Wi-Fiもすぐ使えるこちらが便利でした。

ステップ2:家具・家電はレンタルや中古を賢く活用して時間を稼ぐ

すべてを新品で完璧に揃えようとすると、選ぶ時間も費用も膨大になります。

まずは家具・家電のサブスク(レンタル)や中古品、あるもので賢く活用し、

「とりあえず生活できる状態」を作ってから、時間をかけてお気に入りを揃えていくのがおすすめです。

ステップ3:手続き類は「1日1タスク」で優先順位をつける

山積みの手続きを前にするとパニックになります。

「今日は市役所の転入届だけ」「明日は子供の学校の書類だけ」と、

1日に行う手続きは基本的に1つ(多くて2つ)までに絞りましょう。

カレンダーに1日1タスクだけを書き込み、終わったら自分を褒めるスタイルに切り替えます。

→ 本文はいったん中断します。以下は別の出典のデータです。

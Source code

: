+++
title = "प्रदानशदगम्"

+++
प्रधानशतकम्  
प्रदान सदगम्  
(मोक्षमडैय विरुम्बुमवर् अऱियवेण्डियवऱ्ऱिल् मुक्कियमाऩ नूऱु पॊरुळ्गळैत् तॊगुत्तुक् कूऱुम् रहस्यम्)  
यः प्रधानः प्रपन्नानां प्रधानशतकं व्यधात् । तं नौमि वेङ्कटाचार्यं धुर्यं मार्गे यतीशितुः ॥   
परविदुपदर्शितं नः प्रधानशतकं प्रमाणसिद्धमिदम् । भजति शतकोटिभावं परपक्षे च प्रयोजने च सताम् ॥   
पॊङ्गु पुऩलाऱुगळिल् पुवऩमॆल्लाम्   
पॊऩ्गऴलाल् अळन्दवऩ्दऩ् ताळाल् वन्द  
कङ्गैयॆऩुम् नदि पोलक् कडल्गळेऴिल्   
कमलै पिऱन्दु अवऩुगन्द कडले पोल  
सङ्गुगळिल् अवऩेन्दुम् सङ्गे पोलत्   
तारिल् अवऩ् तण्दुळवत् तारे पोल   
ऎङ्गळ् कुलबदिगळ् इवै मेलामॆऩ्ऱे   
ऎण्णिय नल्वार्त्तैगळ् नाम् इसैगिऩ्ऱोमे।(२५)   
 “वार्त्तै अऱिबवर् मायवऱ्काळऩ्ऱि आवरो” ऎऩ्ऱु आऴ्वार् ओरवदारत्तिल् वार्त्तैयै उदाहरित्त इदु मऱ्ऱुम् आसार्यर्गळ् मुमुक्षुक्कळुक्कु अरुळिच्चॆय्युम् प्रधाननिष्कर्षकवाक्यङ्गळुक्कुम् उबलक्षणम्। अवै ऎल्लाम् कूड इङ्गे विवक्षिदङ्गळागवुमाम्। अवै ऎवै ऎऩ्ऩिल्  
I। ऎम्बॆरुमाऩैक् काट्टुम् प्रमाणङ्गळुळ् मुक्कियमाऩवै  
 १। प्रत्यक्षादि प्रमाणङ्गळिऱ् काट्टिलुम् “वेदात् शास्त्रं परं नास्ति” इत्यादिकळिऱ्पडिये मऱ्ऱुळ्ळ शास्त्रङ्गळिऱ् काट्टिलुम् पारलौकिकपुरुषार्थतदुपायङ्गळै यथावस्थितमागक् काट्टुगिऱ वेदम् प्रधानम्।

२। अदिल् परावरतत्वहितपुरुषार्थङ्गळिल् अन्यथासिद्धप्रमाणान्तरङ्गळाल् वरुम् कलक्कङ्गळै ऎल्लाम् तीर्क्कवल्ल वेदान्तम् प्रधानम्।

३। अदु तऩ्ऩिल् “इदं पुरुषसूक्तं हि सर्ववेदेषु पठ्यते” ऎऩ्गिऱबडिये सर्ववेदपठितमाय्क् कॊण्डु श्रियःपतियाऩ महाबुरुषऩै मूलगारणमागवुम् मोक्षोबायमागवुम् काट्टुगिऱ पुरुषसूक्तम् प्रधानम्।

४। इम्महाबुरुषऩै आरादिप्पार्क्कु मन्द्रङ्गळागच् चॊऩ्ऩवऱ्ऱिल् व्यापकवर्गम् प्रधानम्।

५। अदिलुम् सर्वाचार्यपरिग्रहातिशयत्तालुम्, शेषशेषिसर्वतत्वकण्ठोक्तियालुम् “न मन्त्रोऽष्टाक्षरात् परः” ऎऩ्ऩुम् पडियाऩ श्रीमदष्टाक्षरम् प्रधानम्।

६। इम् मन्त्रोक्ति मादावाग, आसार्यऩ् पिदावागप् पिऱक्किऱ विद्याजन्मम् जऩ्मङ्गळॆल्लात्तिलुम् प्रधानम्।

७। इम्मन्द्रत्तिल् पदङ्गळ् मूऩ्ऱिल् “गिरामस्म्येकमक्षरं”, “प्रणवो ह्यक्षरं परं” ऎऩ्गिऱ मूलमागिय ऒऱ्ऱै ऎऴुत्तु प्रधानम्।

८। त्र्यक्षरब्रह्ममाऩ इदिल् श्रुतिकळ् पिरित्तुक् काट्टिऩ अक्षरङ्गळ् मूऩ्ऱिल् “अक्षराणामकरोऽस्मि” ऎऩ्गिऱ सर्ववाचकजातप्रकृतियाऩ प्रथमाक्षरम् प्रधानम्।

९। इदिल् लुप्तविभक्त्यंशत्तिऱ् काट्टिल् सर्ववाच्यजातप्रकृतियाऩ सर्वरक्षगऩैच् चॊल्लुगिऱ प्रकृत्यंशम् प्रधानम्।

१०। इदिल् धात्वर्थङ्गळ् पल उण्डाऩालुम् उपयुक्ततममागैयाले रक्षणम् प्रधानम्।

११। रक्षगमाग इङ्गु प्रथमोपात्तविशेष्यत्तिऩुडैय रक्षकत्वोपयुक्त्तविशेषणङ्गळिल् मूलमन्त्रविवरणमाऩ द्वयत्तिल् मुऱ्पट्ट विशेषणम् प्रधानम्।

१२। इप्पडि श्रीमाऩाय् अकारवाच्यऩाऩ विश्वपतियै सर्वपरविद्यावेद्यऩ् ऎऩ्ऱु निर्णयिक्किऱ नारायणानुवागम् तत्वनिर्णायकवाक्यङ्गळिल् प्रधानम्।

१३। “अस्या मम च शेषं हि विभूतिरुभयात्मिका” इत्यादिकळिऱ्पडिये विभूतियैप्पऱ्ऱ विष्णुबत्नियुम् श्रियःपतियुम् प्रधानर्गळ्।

ステップ4:休日のスケジュールは意図的に空けて家族で休む

帰国直後の休日は、買い出しや手続きの遅れを取り戻すために予定を詰め込みがちです。

しかし、そこをぐっと堪えて「休日は何もしない」「一日中家で家族でゴロゴロする」という

完全休養日を意図的に作りましょう。

外食続きで疲れた胃腸を休めるためにも、うどんやおかゆなどシンプルな家庭料理を食べて、

家族みんなで体を休める時間が必要です。

まとめ:焦らずゆっくり、あなたのペースで新しい日常を作ろう

本帰国後の新生活立ち上げは、引越しというよりも「異国への移住」に近い一大プロジェクトです。

時差ぼけの体で子連れの家探しに奔走し、狭いホテルで耐え、役所や学校の不柔軟さに傷つきながらも、

あなたは今日まで家族のために本当に良くやってきました。

大変なのは、あなたの要領が悪いからでも、適応力がないからでもありません。

本帰国を経験した人は、みんな同じように悩み、疲れ果て、途方に暮れているのです。

完璧な日本の生活にすぐに馴染む必要はありません。

まずは温かいお風呂に浸かって、温かいごはんを食べて、自分をたくさん褒めてあげてください。

焦らずゆっくり、あなたとご家族のペースで、新しい日常を作っていきましょう。